UK small and mid caps dominated the table of best-performing investment trusts in 2019, despite the asset class being out of favour for the majority of the year due to Brexit uncertainty.
The Association of Investment Companies' (AIC) UK All Companies and UK Smaller Companies sectors were the second and third best performers in the year, with their average constituent returning 39.3% and 37.9% respectively.
Trusts in those two sectors accounted for more than half of the top 20 best-performing trusts last year, Morningstar data shows.
Five were in the top ten, with JPMorgan Smaller Companies the second-best performer in the year and BlackRock Throgmorton third, returning 67.5% and 60.5% respectively.
Other UK trusts in the top ten were Standard Life UK Smaller Companies (59%), Schroder UK Mid Cap (58.7%), Aberdeen Smaller Companies Income Trust (57.7%) and JPMorgan's Mercantile (53.9%).
"The UK has been an unfashionable place to invest for several years given the gloom surrounding Brexit and continuing political uncertainty, but these figures demonstrate that active investment company management has delivered in an impressive way," said the AIC's communications director Annabel Brodie-Smith.
Analysts at broker Stifel said UK small and mid-cap trusts "benefited from strong net asset value (NAV) performance and were further boosted as their discounts narrowed substantially".
They noted, for example, that Throgmorton's NAV increased by 40%, meaning its discount narrowed from 10% at the start of 2019 to 4% by year-end.
But those returns were eclipsed by Golden Prospect Precious Metals, which rallied the hardest, gaining 77.5% for shareholders in 2019.
The prices of both gold and silver hit all-time highs throughout the year as geo-political uncertainties continued to hang over investors.
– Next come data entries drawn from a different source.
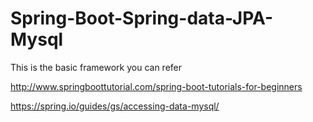 # Spring-Boot-Spring-data-JPA-Mysql
This is the basic framework you can refer

http://www.springboottutorial.com/spring-boot-tutorials-for-beginners

https://spring.io/guides/gs/accessing-data-mysql/
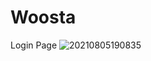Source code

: # Woosta
Login Page
<img src="https://user-images.githubusercontent.com/76432686/128333087-599d7653-ee81-452b-a52f-36bf07c983a9.png" alt="20210805190835" style="max-width:100%;">
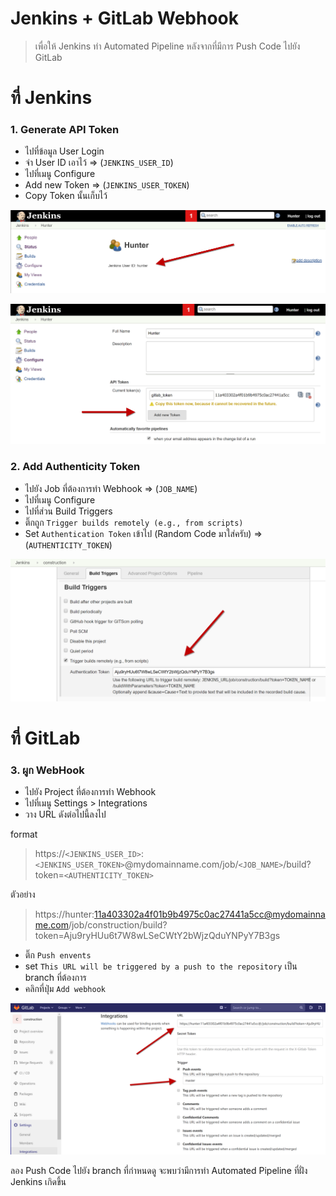 # Jenkins + GitLab Webhook

> เพื่อให้ Jenkins ทำ Automated Pipeline หลังจากที่มีการ Push Code ไปยัง GitLab 

# ที่ Jenkins 
### 1. Generate API Token 
- ไปที่ข้อมูล User Login 
- จำ User ID เอาไว้ => (`JENKINS_USER_ID`)
- ไปที่เมนู Configure
- Add new Token => (`JENKINS_USER_TOKEN`)
- Copy Token นั้นเก็บไว้ 

![](1_jenkins_gitlab_webhook_view_user_id.png)

![](2_jenkins_gitlab_webhook_new_token.png)

### 2. Add Authenticity Token 
- ไปยัง Job ที่ต้องการทำ Webhook => (`JOB_NAME`)
- ไปที่เมนู Configure
- ไปที่ส่วน Build Triggers 
- ติ๊กถูก `Trigger builds remotely (e.g., from scripts)`  
- Set `Authentication Token` เข้าไป (Random Code มาใส่ครับ) => (`AUTHENTICITY_TOKEN`)

![](3_jenkins_gitlab_webhook_set_authenticity_token.png)

# ที่ GitLab 
### 3. ผูก WebHook 
- ไปยัง Project ที่ต้องการทำ Webhook
- ไปที่เมนู Settings > Integrations 
- วาง URL ดังต่อไปนี้ลงไป

format  
> https://`<JENKINS_USER_ID>`:`<JENKINS_USER_TOKEN>`@mydomainname.com/job/`<JOB_NAME>`/build?token=`<AUTHENTICITY_TOKEN>`

ตัวอย่าง  
> https://hunter:11a403302a4f01b9b4975c0ac27441a5cc@mydomainname.com/job/construction/build?token=Aju9ryHUu6t7W8wLSeCWtY2bWjzQduYNPyY7B3gs

- ติ๊ก `Push envents` 
- set `This URL will be triggered by a push to the repository` เป็น branch ที่ต้องการ 
- คลิกที่ปุ่ม `Add webhook`

![](4_jenkins_gitlab_webhook_set_webhook.png)

ลอง Push Code ไปยัง branch ที่กำหนดดู จะพบว่ามีการทำ Automated Pipeline ที่ฝั่ง Jenkins เกิดขึ้น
The trust invests primarily in gold and silver miners, which are seen as a leveraged play on the prices of their respective metals.
Technology sector leads the pile
On a sector basis, technology unsurprisingly led the pile, with the average trust in the AIC Technology & Media sector returning 40.1%. That was mainly led by Ben Rogoff's Polar Capital Technology and Walter Price's Allianz Technology Trust, which gained 43.7% and 35% respectively.
Adrian Lowcock, head of personal investing at Willis Owen, noted that investors had remained attracted to companies offering high consistent growth during the 2010s, a period where interest rates and growth in general have remained low.
"Technology, having been in the wilderness since the bursting of the dotcom bubble, lead the way with a new generation of tech companies from Facebook to Netflix offering investors huge growth potential," he said.
Brodie-Smith added: "With technology forming a bigger and bigger part of our everyday lives, from the way we work and communicate to how we shop and watch TV, it's easy to see why this is such a big growth area."
The leasing sector, meanwhile, was the worst performer, with the average trust losing 17.7%. Stifel said this was led by sharp falls in the aviation leasing funds including Amedeo Air Four Plus, DP Aircraft I, Doric Nimrod Air Two and Doric Nimrod Air Three. All four fell by 20% to 30%.
"The falls were caused by Airbus's decision to close [its] A380 [passenger airliner] programme and raises significant questions about the residual values of these planes once their leases come to an end," Stifel said.
At the bottom of the pile was Riverstone Energy, which lost almost two-thirds, or 61.5%, of its value in the year, followed by Adamas Finance Asia (-59%) and Ashmore Global Opportunities (-59%).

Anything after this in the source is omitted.